- EXERCISE DIRECTIONS:
Search the data below for the string "takker". Extract every line that contains it.

- EXERCISE DATA:
----
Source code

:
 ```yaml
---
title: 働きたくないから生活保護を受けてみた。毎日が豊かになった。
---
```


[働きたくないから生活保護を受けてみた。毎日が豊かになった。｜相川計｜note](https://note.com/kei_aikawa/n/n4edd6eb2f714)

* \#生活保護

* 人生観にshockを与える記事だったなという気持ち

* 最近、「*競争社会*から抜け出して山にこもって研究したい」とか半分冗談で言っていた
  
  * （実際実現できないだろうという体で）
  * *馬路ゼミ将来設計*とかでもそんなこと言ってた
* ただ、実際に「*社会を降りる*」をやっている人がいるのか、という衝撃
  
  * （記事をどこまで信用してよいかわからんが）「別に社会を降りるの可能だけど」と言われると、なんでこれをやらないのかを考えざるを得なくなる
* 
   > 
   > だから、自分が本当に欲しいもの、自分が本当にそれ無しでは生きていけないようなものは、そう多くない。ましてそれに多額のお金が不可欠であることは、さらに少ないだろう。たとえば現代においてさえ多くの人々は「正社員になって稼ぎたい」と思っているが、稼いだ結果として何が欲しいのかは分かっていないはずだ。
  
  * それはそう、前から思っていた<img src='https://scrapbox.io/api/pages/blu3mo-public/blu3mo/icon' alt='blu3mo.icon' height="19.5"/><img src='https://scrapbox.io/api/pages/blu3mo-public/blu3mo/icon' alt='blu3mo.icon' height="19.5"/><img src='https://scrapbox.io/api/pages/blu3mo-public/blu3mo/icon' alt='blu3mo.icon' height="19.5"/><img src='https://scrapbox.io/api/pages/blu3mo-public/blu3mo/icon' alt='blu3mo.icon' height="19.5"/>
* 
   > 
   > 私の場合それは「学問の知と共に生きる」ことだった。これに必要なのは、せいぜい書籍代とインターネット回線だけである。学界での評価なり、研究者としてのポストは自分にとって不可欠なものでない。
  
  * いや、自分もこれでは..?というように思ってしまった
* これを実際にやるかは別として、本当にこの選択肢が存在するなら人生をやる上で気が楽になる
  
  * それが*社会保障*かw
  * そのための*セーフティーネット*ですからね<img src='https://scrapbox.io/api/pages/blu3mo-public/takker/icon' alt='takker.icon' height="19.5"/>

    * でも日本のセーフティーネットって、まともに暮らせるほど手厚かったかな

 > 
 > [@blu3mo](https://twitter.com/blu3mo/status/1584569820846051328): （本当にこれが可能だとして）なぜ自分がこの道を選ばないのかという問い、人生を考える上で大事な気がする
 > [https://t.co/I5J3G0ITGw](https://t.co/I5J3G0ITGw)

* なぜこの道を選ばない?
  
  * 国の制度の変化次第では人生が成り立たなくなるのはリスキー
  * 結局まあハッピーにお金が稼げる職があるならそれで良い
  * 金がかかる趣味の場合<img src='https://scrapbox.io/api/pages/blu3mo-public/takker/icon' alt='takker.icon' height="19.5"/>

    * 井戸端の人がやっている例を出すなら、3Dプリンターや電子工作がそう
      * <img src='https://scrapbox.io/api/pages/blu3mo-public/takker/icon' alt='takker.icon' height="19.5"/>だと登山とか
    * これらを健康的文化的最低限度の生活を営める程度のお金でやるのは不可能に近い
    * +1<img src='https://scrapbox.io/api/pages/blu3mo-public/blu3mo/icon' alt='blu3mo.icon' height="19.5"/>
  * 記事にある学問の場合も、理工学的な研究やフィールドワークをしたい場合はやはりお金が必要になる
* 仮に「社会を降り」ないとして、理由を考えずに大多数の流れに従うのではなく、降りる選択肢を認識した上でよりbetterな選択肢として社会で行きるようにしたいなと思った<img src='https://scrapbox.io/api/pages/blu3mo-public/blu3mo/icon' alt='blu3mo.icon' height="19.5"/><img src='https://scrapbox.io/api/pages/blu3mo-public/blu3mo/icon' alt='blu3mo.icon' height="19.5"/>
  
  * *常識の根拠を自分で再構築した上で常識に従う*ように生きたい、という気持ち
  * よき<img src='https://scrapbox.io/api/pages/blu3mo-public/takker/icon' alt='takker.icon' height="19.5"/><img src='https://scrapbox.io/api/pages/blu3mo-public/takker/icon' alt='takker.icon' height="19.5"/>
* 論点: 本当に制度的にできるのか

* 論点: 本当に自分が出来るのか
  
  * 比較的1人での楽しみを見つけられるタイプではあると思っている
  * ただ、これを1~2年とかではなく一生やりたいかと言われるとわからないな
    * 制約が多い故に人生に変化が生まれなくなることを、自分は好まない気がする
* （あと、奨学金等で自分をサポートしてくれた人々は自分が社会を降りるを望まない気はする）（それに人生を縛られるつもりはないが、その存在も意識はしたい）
----
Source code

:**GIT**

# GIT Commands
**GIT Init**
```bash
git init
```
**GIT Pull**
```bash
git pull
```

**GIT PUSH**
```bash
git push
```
----
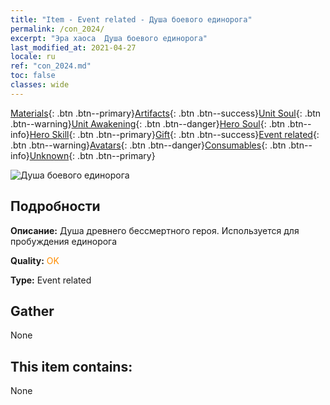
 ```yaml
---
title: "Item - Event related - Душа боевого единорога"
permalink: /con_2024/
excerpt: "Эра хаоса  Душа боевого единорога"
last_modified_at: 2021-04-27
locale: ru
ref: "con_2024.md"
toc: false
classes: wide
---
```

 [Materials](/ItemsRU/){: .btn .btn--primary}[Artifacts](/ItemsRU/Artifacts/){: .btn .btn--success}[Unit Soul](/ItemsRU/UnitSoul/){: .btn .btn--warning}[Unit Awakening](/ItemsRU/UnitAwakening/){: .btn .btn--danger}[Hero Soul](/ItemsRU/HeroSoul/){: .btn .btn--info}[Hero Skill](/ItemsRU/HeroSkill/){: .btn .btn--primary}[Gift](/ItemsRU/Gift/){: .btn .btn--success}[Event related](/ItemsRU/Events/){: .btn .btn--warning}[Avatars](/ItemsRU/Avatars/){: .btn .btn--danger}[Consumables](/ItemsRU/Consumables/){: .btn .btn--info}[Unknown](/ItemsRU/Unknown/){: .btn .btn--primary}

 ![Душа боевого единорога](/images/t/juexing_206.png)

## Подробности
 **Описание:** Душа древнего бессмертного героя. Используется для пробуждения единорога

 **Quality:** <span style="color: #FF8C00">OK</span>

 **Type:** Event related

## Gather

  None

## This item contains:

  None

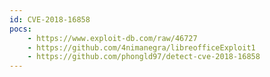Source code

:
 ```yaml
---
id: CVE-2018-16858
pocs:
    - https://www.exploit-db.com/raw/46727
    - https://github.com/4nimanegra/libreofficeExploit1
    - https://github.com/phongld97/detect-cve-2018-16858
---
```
----
- SOLUTION:
  * そのための*セーフティーネット*ですからね<img src='https://scrapbox.io/api/pages/blu3mo-public/takker/icon' alt='takker.icon' height="19.5"/>
  * 金がかかる趣味の場合<img src='https://scrapbox.io/api/pages/blu3mo-public/takker/icon' alt='takker.icon' height="19.5"/>
      * <img src='https://scrapbox.io/api/pages/blu3mo-public/takker/icon' alt='takker.icon' height="19.5"/>だと登山とか
  * よき<img src='https://scrapbox.io/api/pages/blu3mo-public/takker/icon' alt='takker.icon' height="19.5"/><img src='https://scrapbox.io/api/pages/blu3mo-public/takker/icon' alt='takker.icon' height="19.5"/>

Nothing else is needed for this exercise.